Also available as an e-book on the IUPO site. Click here


The impact of slavery and freedom on black identity and cultural formation
"Bennett challenges his readers to rethink the black experience in colonial Mexico. . . . He persuasively argues that exploitative labor systems, violence, and social hierarchy cannot, by themselves, define Afro-Mexican history; past studies . . . have flattened out and simplified our view of people of color, ignoring their private lives and their efforts at community formation. To put it another way, the slavery paradigm has overwhelmed alternate narratives of 'freedom' and 'blackness.' Bennett seeks to bring these hidden narratives to light." —Robert Douglas Cope, Brown University

"A powerful piece of revisionist history." —Ben Vinson, Johns Hopkins University

"
Colonial Blackness makes a crucial contribution to the burgeoning literature on persons of African descent in Spanish America.

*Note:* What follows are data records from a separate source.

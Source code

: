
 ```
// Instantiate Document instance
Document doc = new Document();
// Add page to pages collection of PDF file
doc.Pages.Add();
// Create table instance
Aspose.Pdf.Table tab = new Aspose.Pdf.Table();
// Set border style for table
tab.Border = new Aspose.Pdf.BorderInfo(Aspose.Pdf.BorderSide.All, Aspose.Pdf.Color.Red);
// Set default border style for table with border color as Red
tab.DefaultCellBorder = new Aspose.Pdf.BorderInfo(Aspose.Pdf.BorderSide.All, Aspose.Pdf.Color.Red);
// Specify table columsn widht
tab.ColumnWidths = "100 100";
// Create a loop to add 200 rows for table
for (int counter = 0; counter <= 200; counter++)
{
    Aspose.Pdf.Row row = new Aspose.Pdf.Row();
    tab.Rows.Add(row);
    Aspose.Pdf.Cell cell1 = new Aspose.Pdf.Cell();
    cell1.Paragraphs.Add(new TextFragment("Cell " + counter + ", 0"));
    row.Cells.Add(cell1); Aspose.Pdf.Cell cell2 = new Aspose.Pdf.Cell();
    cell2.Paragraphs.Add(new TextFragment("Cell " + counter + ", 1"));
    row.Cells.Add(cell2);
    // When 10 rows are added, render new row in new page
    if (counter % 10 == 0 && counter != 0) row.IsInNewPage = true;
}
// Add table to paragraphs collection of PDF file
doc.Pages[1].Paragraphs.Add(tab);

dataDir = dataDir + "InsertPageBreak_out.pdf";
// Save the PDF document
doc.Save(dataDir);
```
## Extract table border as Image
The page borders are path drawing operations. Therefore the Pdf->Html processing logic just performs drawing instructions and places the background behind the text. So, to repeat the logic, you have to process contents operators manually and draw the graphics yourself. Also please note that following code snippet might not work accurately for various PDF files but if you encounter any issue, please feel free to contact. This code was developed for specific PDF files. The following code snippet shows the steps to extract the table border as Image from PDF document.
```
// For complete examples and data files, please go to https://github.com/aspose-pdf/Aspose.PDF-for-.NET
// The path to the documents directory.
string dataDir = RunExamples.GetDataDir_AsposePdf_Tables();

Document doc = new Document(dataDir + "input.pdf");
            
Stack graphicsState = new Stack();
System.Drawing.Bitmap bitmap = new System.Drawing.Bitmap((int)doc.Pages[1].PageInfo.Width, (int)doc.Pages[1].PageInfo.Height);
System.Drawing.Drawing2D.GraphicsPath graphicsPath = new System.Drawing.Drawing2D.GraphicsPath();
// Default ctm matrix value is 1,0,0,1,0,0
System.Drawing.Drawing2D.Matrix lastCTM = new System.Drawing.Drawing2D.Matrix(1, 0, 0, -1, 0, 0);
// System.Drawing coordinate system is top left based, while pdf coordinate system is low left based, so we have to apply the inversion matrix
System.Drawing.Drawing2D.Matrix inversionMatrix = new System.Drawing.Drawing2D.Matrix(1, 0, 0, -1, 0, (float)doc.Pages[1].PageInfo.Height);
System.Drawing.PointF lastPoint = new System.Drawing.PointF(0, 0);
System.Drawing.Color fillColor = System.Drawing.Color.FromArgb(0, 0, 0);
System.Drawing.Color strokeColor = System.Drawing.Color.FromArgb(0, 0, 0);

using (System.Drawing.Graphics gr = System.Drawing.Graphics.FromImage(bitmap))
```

Focusing on the “middle period” of colonial rule, Herman Bennett challenges us to rethink the cultural history of Afro-Mexicans in ways that go beyond deterministic frameworks of enslavement and oppression. This is an innovative work that will prove fascinating reading for anyone studying colonial Latin America or the African Diaspora." —Barbara Weinstein, New York University

"What light is shed upon old topics when new sources are examined! In this major work on Afro-Mexican and, really, general Spanish American history, Bennett (CUNY) prowls through the neglected Mexican archival records dealing with marriages (matrimonios) and religious peccadilloes (bienes nacionales, inquisicion). . . . Highly recommended." —
Choice , January 2010
Asking readers to imagine a history of Mexico narrated through the experiences of Africans and their descendants, this book offers a radical reconfiguration of Latin American history. Using ecclesiastical and inquisitorial records, Herman L. Bennett frames the history of Mexico around the private lives and liberty that Catholicism engendered among enslaved Africans and free blacks, who became majority populations soon after the Spanish conquest. The resulting history of 17th-century Mexico brings forth tantalizing personal and family dramas, body politics, and stories of lost virtue and sullen honor. By focusing on these phenomena among peoples of African descent, rather than the conventional history of Mexico with the narrative of slavery to freedom figured in, Colonial Blackness presents the colonial drama in all its untidy detail.

Herman L. Bennett is Professor of History at The Graduate Center, CUNY and author of Africans in Colonial Mexico: Absolutism, Christianity, and Afro-Creole Consciousness, 1570–1640 (IUP, 2003).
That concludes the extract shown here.